Task brief
Below are the entries; return exactly the line with "- なお，提出すれば回答を保存していなくても成績に反映されます。" and every later line, without anything else.
BEGIN Input material
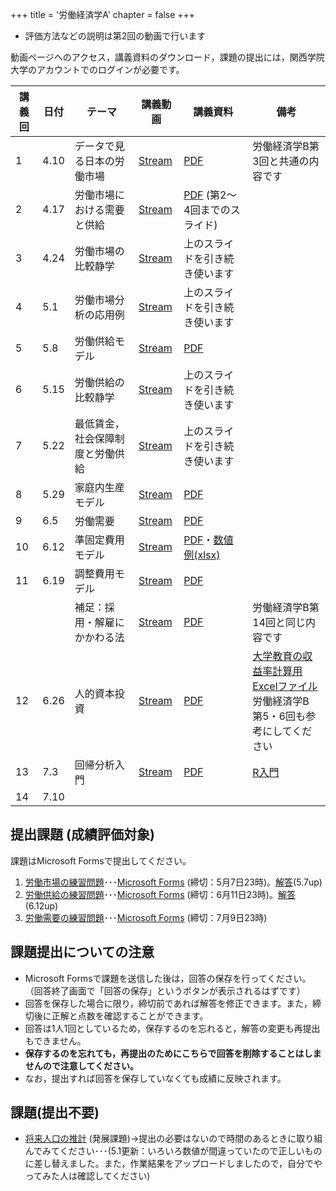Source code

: +++
title = '労働経済学A'
chapter = false
+++

- 評価方法などの説明は第2回の動画で行います

動画ページへのアクセス，講義資料のダウンロード，課題の提出には，関西学院大学のアカウントでのログインが必要です。

|講義回|日付|テーマ|講義動画|講義資料|備考|
|-|-|-|-|-|-|
|1|4.10|データで見る日本の労働市場|[Stream](https://kwanseio365-my.sharepoint.com/:v:/g/personal/ikj20657_nuc_kwansei_ac_jp/EVhmRp_lBhdPmo2BiT6IhxgBC8C0ycxK9LQWLGEajIIXsQ?e=YMgaRN)|[PDF](https://kwanseio365-my.sharepoint.com/:b:/g/personal/ikj20657_nuc_kwansei_ac_jp/EUnvEpiZjixLtbXb_1rRTR8B6rIY5-FzOpMf3HZpLvbsCw?e=m9opYT)|労働経済学B第3回と共通の内容です
|2|4.17| 労働市場における需要と供給 | [Stream](https://kwanseio365-my.sharepoint.com/:v:/g/personal/ikj20657_nuc_kwansei_ac_jp/ES2j43msB_1Fm26TdhH5gp4BcYKqjOCCLPzAqY5EF4el5A?nav=eyJyZWZlcnJhbEluZm8iOnsicmVmZXJyYWxBcHAiOiJPbmVEcml2ZUZvckJ1c2luZXNzIiwicmVmZXJyYWxBcHBQbGF0Zm9ybSI6IldlYiIsInJlZmVycmFsTW9kZSI6InZpZXciLCJyZWZlcnJhbFZpZXciOiJNeUZpbGVzTGlua0NvcHkifX0&e=S1uV22) | [PDF](https://kwanseio365-my.sharepoint.com/:b:/g/personal/ikj20657_nuc_kwansei_ac_jp/EQ59k8s3s2JBsxJm-hRu0UwBKvlZxlcjaO7TRcPhSwd_Rw?e=KqIiNf) (第2〜4回までのスライド) |
|3|4.24| 労働市場の比較静学 | [Stream](https://kwanseio365-my.sharepoint.com/:v:/g/personal/ikj20657_nuc_kwansei_ac_jp/EY86ldo0cFBKrmmIIsNfyhYBTjFlsOJDIcyFjpO3NxlpEw?nav=eyJyZWZlcnJhbEluZm8iOnsicmVmZXJyYWxBcHAiOiJPbmVEcml2ZUZvckJ1c2luZXNzIiwicmVmZXJyYWxBcHBQbGF0Zm9ybSI6IldlYiIsInJlZmVycmFsTW9kZSI6InZpZXciLCJyZWZlcnJhbFZpZXciOiJNeUZpbGVzTGlua0NvcHkifX0&e=zH8dxu) | 上のスライドを引き続き使います |
|4|5.1| 労働市場分析の応用例 | [Stream](https://kwanseio365-my.sharepoint.com/:v:/g/personal/ikj20657_nuc_kwansei_ac_jp/ETT0U6BJ4KxIjtwg6UZbYMcBKFuogffV-8pQzM5YW0NnDg?nav=eyJyZWZlcnJhbEluZm8iOnsicmVmZXJyYWxBcHAiOiJPbmVEcml2ZUZvckJ1c2luZXNzIiwicmVmZXJyYWxBcHBQbGF0Zm9ybSI6IldlYiIsInJlZmVycmFsTW9kZSI6InZpZXciLCJyZWZlcnJhbFZpZXciOiJNeUZpbGVzTGlua0NvcHkifX0&e=hIaaU1) | 上のスライドを引き続き使います |
|5|5.8| 労働供給モデル | [Stream](https://kwanseio365-my.sharepoint.com/:v:/g/personal/ikj20657_nuc_kwansei_ac_jp/ESp1mFrJPxZJrIdHDVx35mkBYNdSEK9ESphsW9Ak6Fsvyw?nav=eyJyZWZlcnJhbEluZm8iOnsicmVmZXJyYWxBcHAiOiJPbmVEcml2ZUZvckJ1c2luZXNzIiwicmVmZXJyYWxBcHBQbGF0Zm9ybSI6IldlYiIsInJlZmVycmFsTW9kZSI6InZpZXciLCJyZWZlcnJhbFZpZXciOiJNeUZpbGVzTGlua0NvcHkifX0&e=n714ft) | [PDF](https://kwanseio365-my.sharepoint.com/:b:/g/personal/ikj20657_nuc_kwansei_ac_jp/Ec2l0D6Y8GVNo8sxUbmZpRwB4C6iowxd0zGE9eRPA50ANg?e=q2cnAM) |  |
|6|5.15| 労働供給の比較静学 | [Stream](https://kwanseio365-my.sharepoint.com/:v:/g/personal/ikj20657_nuc_kwansei_ac_jp/EfWHQ41PLaZBhkjDoDdQVJcBGVipuBxmBDmxDuSxiavqXw?nav=eyJyZWZlcnJhbEluZm8iOnsicmVmZXJyYWxBcHAiOiJPbmVEcml2ZUZvckJ1c2luZXNzIiwicmVmZXJyYWxBcHBQbGF0Zm9ybSI6IldlYiIsInJlZmVycmFsTW9kZSI6InZpZXciLCJyZWZlcnJhbFZpZXciOiJNeUZpbGVzTGlua0NvcHkifX0&e=zBfpBH) | 上のスライドを引き続き使います |
|7|5.22| 最低賃金，社会保障制度と労働供給 | [Stream](https://kwanseio365-my.sharepoint.com/:v:/g/personal/ikj20657_nuc_kwansei_ac_jp/Ecqx6SsfwYJMqM0gifBxVHcBqEVA_mp9_yy8_LFOQiM_kQ?nav=eyJyZWZlcnJhbEluZm8iOnsicmVmZXJyYWxBcHAiOiJPbmVEcml2ZUZvckJ1c2luZXNzIiwicmVmZXJyYWxBcHBQbGF0Zm9ybSI6IldlYiIsInJlZmVycmFsTW9kZSI6InZpZXciLCJyZWZlcnJhbFZpZXciOiJNeUZpbGVzTGlua0NvcHkifX0&e=B5yGl8) | 上のスライドを引き続き使います |
|8|5.29| 家庭内生産モデル | [Stream](https://kwanseio365-my.sharepoint.com/:v:/g/personal/ikj20657_nuc_kwansei_ac_jp/ERq7FMM8qLhOu8jAmhwCWV8BtfPJgYJDMNGuPbcROUVhNA?nav=eyJyZWZlcnJhbEluZm8iOnsicmVmZXJyYWxBcHAiOiJPbmVEcml2ZUZvckJ1c2luZXNzIiwicmVmZXJyYWxBcHBQbGF0Zm9ybSI6IldlYiIsInJlZmVycmFsTW9kZSI6InZpZXciLCJyZWZlcnJhbFZpZXciOiJNeUZpbGVzTGlua0NvcHkifX0&e=Eiw3EU) |[PDF](https://kwanseio365-my.sharepoint.com/:b:/g/personal/ikj20657_nuc_kwansei_ac_jp/EU5SPpVBTkJDp4xbcyMtaycB1ZQGM6E-cT94g36ZvWw6pw?e=UR6ALT) |
|9|6.5| 労働需要 | [Stream](https://kwanseio365-my.sharepoint.com/:v:/g/personal/ikj20657_nuc_kwansei_ac_jp/ESpzZRb77QFMnRVt-OKYq50BX-YBkzCYPcz3tfOWCmibug?nav=eyJyZWZlcnJhbEluZm8iOnsicmVmZXJyYWxBcHAiOiJPbmVEcml2ZUZvckJ1c2luZXNzIiwicmVmZXJyYWxBcHBQbGF0Zm9ybSI6IldlYiIsInJlZmVycmFsTW9kZSI6InZpZXciLCJyZWZlcnJhbFZpZXciOiJNeUZpbGVzTGlua0NvcHkifX0&e=SG3DkV) | [PDF](https://kwanseio365-my.sharepoint.com/:b:/g/personal/ikj20657_nuc_kwansei_ac_jp/ESn_ym5kKCJPvP2_dGrgka0BoydbB_NMspcBUIo3ydz-yQ?e=6ujjvm) |
|10|6.12| 準固定費用モデル | [Stream](https://kwanseio365-my.sharepoint.com/:v:/g/personal/ikj20657_nuc_kwansei_ac_jp/EfZ7IIi4wrxElzNOaV8nEaUBDSg4W5iiQyf0gI6OL9dkNg?nav=eyJyZWZlcnJhbEluZm8iOnsicmVmZXJyYWxBcHAiOiJPbmVEcml2ZUZvckJ1c2luZXNzIiwicmVmZXJyYWxBcHBQbGF0Zm9ybSI6IldlYiIsInJlZmVycmFsTW9kZSI6InZpZXciLCJyZWZlcnJhbFZpZXciOiJNeUZpbGVzTGlua0NvcHkifX0&e=eBuxzv) | [PDF](https://kwanseio365-my.sharepoint.com/:b:/g/personal/ikj20657_nuc_kwansei_ac_jp/EeNnOFOiU7pGmytPC-N5ZhYBfbWP-g2bl6rrPhM-G9pnBw?e=hnyYmY)・[数値例(xlsx)](https://kwanseio365-my.sharepoint.com/:x:/g/personal/ikj20657_nuc_kwansei_ac_jp/EZGPEr10E5ZJkJ5fdAm9lQsBpK8Nx7oIC38uezLzEWMc6Q?e=HffetL)|
|11|6.19| 調整費用モデル | [Stream](https://kwanseio365-my.sharepoint.com/:v:/g/personal/ikj20657_nuc_kwansei_ac_jp/EW3_GUrIIVlDluk07czRpGYBamVYg4En-KgEnf8W_RJ4-w?nav=eyJyZWZlcnJhbEluZm8iOnsicmVmZXJyYWxBcHAiOiJPbmVEcml2ZUZvckJ1c2luZXNzIiwicmVmZXJyYWxBcHBQbGF0Zm9ybSI6IldlYiIsInJlZmVycmFsTW9kZSI6InZpZXciLCJyZWZlcnJhbFZpZXciOiJNeUZpbGVzTGlua0NvcHkifX0&e=z3Kv4o) | [PDF](https://kwanseio365-my.sharepoint.com/:b:/g/personal/ikj20657_nuc_kwansei_ac_jp/EQG8cr5p269EnuXzBD5h-ZsB9HmzpsDJoPu1-SYWwaNnRA?e=Iodkc7) |
|||補足：採用・解雇にかかわる法| [Stream](https://kwanseio365-my.sharepoint.com/:v:/g/personal/ikj20657_nuc_kwansei_ac_jp/EWuPjjAr6k9Kp3YmZkZIPtwBZQOXj19xrmWN4T_eXyM5gA?nav=eyJyZWZlcnJhbEluZm8iOnsicmVmZXJyYWxBcHAiOiJPbmVEcml2ZUZvckJ1c2luZXNzIiwicmVmZXJyYWxBcHBQbGF0Zm9ybSI6IldlYiIsInJlZmVycmFsTW9kZSI6InZpZXciLCJyZWZlcnJhbFZpZXciOiJNeUZpbGVzTGlua0NvcHkifX0&e=GbjcsJ)| [PDF](https://kwanseio365-my.sharepoint.com/:b:/g/personal/ikj20657_nuc_kwansei_ac_jp/Ef4kCQmT1WNBu2SkIqDtFtwBUgPnh9T9JU8AGhI9tzRcpQ?e=B4OZKG) | 労働経済学B第14回と同じ内容です
|12|6.26| 人的資本投資 | [Stream](https://kwanseio365-my.sharepoint.com/:v:/g/personal/ikj20657_nuc_kwansei_ac_jp/EdM3PO3euMdMqs4b0qA0ujEBJfP6mgbRdZSioYe52JEn3A?nav=eyJyZWZlcnJhbEluZm8iOnsicmVmZXJyYWxBcHAiOiJPbmVEcml2ZUZvckJ1c2luZXNzIiwicmVmZXJyYWxBcHBQbGF0Zm9ybSI6IldlYiIsInJlZmVycmFsTW9kZSI6InZpZXciLCJyZWZlcnJhbFZpZXciOiJNeUZpbGVzTGlua0NvcHkifX0&e=wtW7Nk) | [PDF](https://kwanseio365-my.sharepoint.com/:b:/g/personal/ikj20657_nuc_kwansei_ac_jp/EQTJdKENHvVPve4VDW_esCkBVpEUrsaO_0KnnUMl5HlNzw?e=oSY3e8) | [大学教育の収益率計算用Excelファイル](https://kwanseio365-my.sharepoint.com/:x:/g/personal/ikj20657_nuc_kwansei_ac_jp/EW78CZhDp3BEvjlsHjFRM3MBrGuq0Rc8rDxZmfkIAWHxvA?e=p4JaN9) <br> 労働経済学B 第5・6回も参考にしてください|
|13|7.3| 回帰分析入門 | [Stream](https://kwanseio365-my.sharepoint.com/:v:/g/personal/ikj20657_nuc_kwansei_ac_jp/EfUCdnM9VcROkcmuNk2jA2EBSlY3AQvypiyip464PFq0Cw?nav=eyJyZWZlcnJhbEluZm8iOnsicmVmZXJyYWxBcHAiOiJPbmVEcml2ZUZvckJ1c2luZXNzIiwicmVmZXJyYWxBcHBQbGF0Zm9ybSI6IldlYiIsInJlZmVycmFsTW9kZSI6InZpZXciLCJyZWZlcnJhbFZpZXciOiJNeUZpbGVzTGlua0NvcHkifX0&e=pGwRXi) | [PDF](https://kwanseio365-my.sharepoint.com/:b:/g/personal/ikj20657_nuc_kwansei_ac_jp/EcsX3RUtahdJuc9c5YYHubwBrv8_OLhfUBC3q9YY-5HoZQ?e=EGnwcn) | [R入門](https://tomokazu518.github.io/RStat/) |
|14|7.10|  |  |  |

## 提出課題 (成績評価対象)

課題はMicrosoft Formsで提出してください。

1. [労働市場の練習問題](https://kwanseio365-my.sharepoint.com/:b:/g/personal/ikj20657_nuc_kwansei_ac_jp/Ee8RB5p4qlNKri9_sQkDt5ABT76EXRRbcris1RYO3TT2Sg?e=Lvq1Nb)･･･[Microsoft Forms](https://forms.office.com/Pages/ResponsePage.aspx?id=MATZn9TuPk6aWibNlNnIs8-fnj7YkK9MuZPkxpsrxg9UMzNQUzZaUkk2NkxWNjNBNFlQVVhLUTRRNi4u) (締切：5月7日23時)。[解答](https://kwanseio365-my.sharepoint.com/:b:/g/personal/ikj20657_nuc_kwansei_ac_jp/EV_9HwXWCLJPu_7FU9a7hr4B8bjlRex40Tt4m39nFmhosQ?e=c4Asgv)(5.7up)
2. [労働供給の練習問題](https://kwanseio365-my.sharepoint.com/:b:/g/personal/ikj20657_nuc_kwansei_ac_jp/EdEuUOO24gtPhy5dzMWCmQEBQXOBm0KjfELr3oGOJRt-kQ?e=1qRZHV)･･･[Microsoft Forms](https://forms.office.com/r/yKFpNgr6yq) (締切：6月11日23時)。[解答](https://kwanseio365-my.sharepoint.com/:b:/g/personal/ikj20657_nuc_kwansei_ac_jp/ESxyBgn5yMlHvQR4C6t57loByxJTdA7sgt-TFlF8Fx1veQ?e=DE4xD9)(6.12up)
3. [労働需要の練習問題](https://kwanseio365-my.sharepoint.com/:b:/g/personal/ikj20657_nuc_kwansei_ac_jp/Ef9j8TbMFqFAo6LFRvzuIYIBIN1H-jxPZp6AxcwFlrpQ2g?e=ya60KA)･･･[Microsoft Forms](https://forms.office.com/r/fvqETuDsHt) (締切：7月9日23時)

## 課題提出についての注意

- Microsoft Formsで課題を送信した後は，回答の保存を行ってください。  
（回答終了画面で「回答の保存」というボタンが表示されるはずです）
- 回答を保存した場合に限り，締切前であれば解答を修正できます。また，締切後に正解と点数を確認することができます。
- 回答は1人1回としているため，保存するのを忘れると，解答の変更も再提出もできません。
- **保存するのを忘れても，再提出のためにこちらで回答を削除することはしませんので注意してください。**
- なお，提出すれば回答を保存していなくても成績に反映されます。

## 課題(提出不要)

- [将来人口の推計](https://kwanseio365-my.sharepoint.com/:u:/g/personal/ikj20657_nuc_kwansei_ac_jp/EfHY_jM2BaJNhyPsYcr3H0kBZXwWdHTkeInQHC2mWTPCoA?e=fGgwqK) 
(発展課題)→提出の必要はないので時間のあるときに取り組んでみてください･･･(5.1更新：いろいろ数値が間違っていたので正しいものに差し替えました。また，作業結果をアップロードしましたので，自分でやってみた人は確認してください)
END Input material
Answer to the problem
- なお，提出すれば回答を保存していなくても成績に反映されます。

## 課題(提出不要)

- [将来人口の推計](https://kwanseio365-my.sharepoint.com/:u:/g/personal/ikj20657_nuc_kwansei_ac_jp/EfHY_jM2BaJNhyPsYcr3H0kBZXwWdHTkeInQHC2mWTPCoA?e=fGgwqK) 
(発展課題)→提出の必要はないので時間のあるときに取り組んでみてください･･･(5.1更新：いろいろ数値が間違っていたので正しいものに差し替えました。また，作業結果をアップロードしましたので，自分でやってみた人は確認してください)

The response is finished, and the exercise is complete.